• [Brief]
Each record below should be returned exactly, with its pictures left out.

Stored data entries

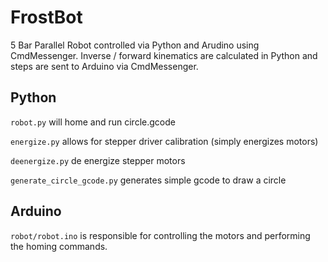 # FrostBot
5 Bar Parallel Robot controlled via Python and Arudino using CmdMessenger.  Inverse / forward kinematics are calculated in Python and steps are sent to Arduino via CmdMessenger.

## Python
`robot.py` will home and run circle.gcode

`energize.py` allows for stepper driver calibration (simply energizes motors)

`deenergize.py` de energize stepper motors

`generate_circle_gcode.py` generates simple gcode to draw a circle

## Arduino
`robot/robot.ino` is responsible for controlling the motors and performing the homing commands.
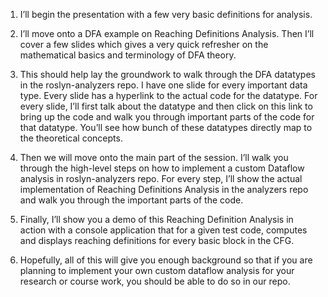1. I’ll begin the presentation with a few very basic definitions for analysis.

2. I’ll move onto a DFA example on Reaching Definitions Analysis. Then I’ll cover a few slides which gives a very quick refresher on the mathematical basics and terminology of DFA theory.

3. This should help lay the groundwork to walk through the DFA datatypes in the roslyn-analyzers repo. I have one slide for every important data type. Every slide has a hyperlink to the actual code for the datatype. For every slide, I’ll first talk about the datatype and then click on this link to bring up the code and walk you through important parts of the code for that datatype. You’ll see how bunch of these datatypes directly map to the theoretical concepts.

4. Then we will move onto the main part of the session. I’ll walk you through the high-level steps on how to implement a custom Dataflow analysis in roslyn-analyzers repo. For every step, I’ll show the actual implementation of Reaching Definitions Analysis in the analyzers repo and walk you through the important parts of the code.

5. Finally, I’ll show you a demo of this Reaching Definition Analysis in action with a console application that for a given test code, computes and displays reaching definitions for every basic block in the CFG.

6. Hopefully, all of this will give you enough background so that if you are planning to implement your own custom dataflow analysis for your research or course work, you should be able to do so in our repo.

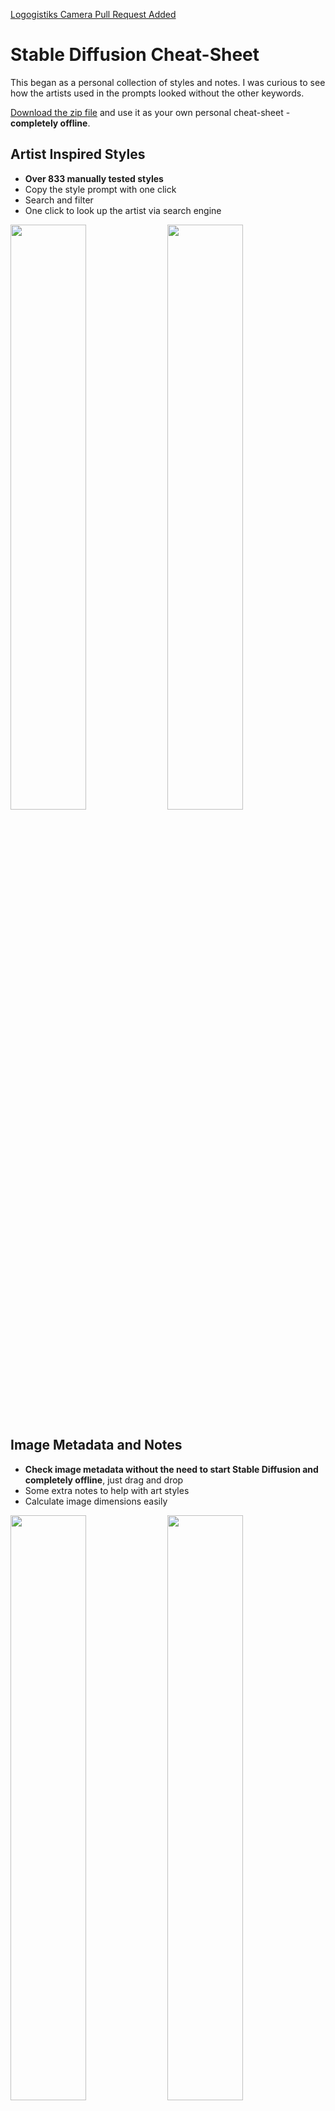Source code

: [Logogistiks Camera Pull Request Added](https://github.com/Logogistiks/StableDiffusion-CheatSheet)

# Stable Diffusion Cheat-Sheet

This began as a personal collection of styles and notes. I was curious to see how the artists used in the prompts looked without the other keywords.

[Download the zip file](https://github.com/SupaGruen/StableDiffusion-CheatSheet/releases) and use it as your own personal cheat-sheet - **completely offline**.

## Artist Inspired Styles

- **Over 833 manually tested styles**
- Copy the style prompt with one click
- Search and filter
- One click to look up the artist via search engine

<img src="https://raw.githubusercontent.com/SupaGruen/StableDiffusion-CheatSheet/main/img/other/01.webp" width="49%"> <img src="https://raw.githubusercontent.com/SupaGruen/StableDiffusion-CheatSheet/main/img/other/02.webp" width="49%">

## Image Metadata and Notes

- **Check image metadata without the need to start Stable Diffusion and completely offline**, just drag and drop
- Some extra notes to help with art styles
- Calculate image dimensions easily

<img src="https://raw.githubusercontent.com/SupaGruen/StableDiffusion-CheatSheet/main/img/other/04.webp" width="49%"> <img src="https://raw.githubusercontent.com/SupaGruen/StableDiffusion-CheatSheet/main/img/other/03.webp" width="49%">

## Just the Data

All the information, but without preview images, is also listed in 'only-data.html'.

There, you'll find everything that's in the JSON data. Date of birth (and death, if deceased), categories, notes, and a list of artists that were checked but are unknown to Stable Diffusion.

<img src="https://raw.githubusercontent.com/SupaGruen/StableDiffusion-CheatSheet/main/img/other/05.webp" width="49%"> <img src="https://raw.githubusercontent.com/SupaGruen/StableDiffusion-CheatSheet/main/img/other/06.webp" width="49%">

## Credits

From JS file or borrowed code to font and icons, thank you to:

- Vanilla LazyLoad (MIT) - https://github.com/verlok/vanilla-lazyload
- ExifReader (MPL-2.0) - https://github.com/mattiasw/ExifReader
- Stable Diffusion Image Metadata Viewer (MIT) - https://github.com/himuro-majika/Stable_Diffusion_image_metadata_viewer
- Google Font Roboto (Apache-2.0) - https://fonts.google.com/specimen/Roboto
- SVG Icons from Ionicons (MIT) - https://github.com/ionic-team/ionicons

• [Exercise solution]
 # FrostBot
5 Bar Parallel Robot controlled via Python and Arudino using CmdMessenger.  Inverse / forward kinematics are calculated in Python and steps are sent to Arduino via CmdMessenger.

## Python
`robot.py` will home and run circle.gcode

`energize.py` allows for stepper driver calibration (simply energizes motors)

`deenergize.py` de energize stepper motors

`generate_circle_gcode.py` generates simple gcode to draw a circle

## Arduino
`robot/robot.ino` is responsible for controlling the motors and performing the homing commands.
1. I’ll begin the presentation with a few very basic definitions for analysis.

2. I’ll move onto a DFA example on Reaching Definitions Analysis. Then I’ll cover a few slides which gives a very quick refresher on the mathematical basics and terminology of DFA theory.

3. This should help lay the groundwork to walk through the DFA datatypes in the roslyn-analyzers repo. I have one slide for every important data type. Every slide has a hyperlink to the actual code for the datatype. For every slide, I’ll first talk about the datatype and then click on this link to bring up the code and walk you through important parts of the code for that datatype. You’ll see how bunch of these datatypes directly map to the theoretical concepts.

4. Then we will move onto the main part of the session. I’ll walk you through the high-level steps on how to implement a custom Dataflow analysis in roslyn-analyzers repo. For every step, I’ll show the actual implementation of Reaching Definitions Analysis in the analyzers repo and walk you through the important parts of the code.

5. Finally, I’ll show you a demo of this Reaching Definition Analysis in action with a console application that for a given test code, computes and displays reaching definitions for every basic block in the CFG.

6. Hopefully, all of this will give you enough background so that if you are planning to implement your own custom dataflow analysis for your research or course work, you should be able to do so in our repo.

Source code

: [Logogistiks Camera Pull Request Added](https://github.com/Logogistiks/StableDiffusion-CheatSheet)

# Stable Diffusion Cheat-Sheet

This began as a personal collection of styles and notes. I was curious to see how the artists used in the prompts looked without the other keywords.

[Download the zip file](https://github.com/SupaGruen/StableDiffusion-CheatSheet/releases) and use it as your own personal cheat-sheet - **completely offline**.

## Artist Inspired Styles

- **Over 833 manually tested styles**
- Copy the style prompt with one click
- Search and filter
- One click to look up the artist via search engine

<img src="https://raw.githubusercontent.com/SupaGruen/StableDiffusion-CheatSheet/main/img/other/01.webp" width="49%"> <img src="https://raw.githubusercontent.com/SupaGruen/StableDiffusion-CheatSheet/main/img/other/02.webp" width="49%">

## Image Metadata and Notes

- **Check image metadata without the need to start Stable Diffusion and completely offline**, just drag and drop
- Some extra notes to help with art styles
- Calculate image dimensions easily

<img src="https://raw.githubusercontent.com/SupaGruen/StableDiffusion-CheatSheet/main/img/other/04.webp" width="49%"> <img src="https://raw.githubusercontent.com/SupaGruen/StableDiffusion-CheatSheet/main/img/other/03.webp" width="49%">

## Just the Data

All the information, but without preview images, is also listed in 'only-data.html'.

There, you'll find everything that's in the JSON data. Date of birth (and death, if deceased), categories, notes, and a list of artists that were checked but are unknown to Stable Diffusion.

<img src="https://raw.githubusercontent.com/SupaGruen/StableDiffusion-CheatSheet/main/img/other/05.webp" width="49%"> <img src="https://raw.githubusercontent.com/SupaGruen/StableDiffusion-CheatSheet/main/img/other/06.webp" width="49%">

## Credits

From JS file or borrowed code to font and icons, thank you to:

- Vanilla LazyLoad (MIT) - https://github.com/verlok/vanilla-lazyload
- ExifReader (MPL-2.0) - https://github.com/mattiasw/ExifReader
- Stable Diffusion Image Metadata Viewer (MIT) - https://github.com/himuro-majika/Stable_Diffusion_image_metadata_viewer
- Google Font Roboto (Apache-2.0) - https://fonts.google.com/specimen/Roboto
- SVG Icons from Ionicons (MIT) - https://github.com/ionic-team/ionicons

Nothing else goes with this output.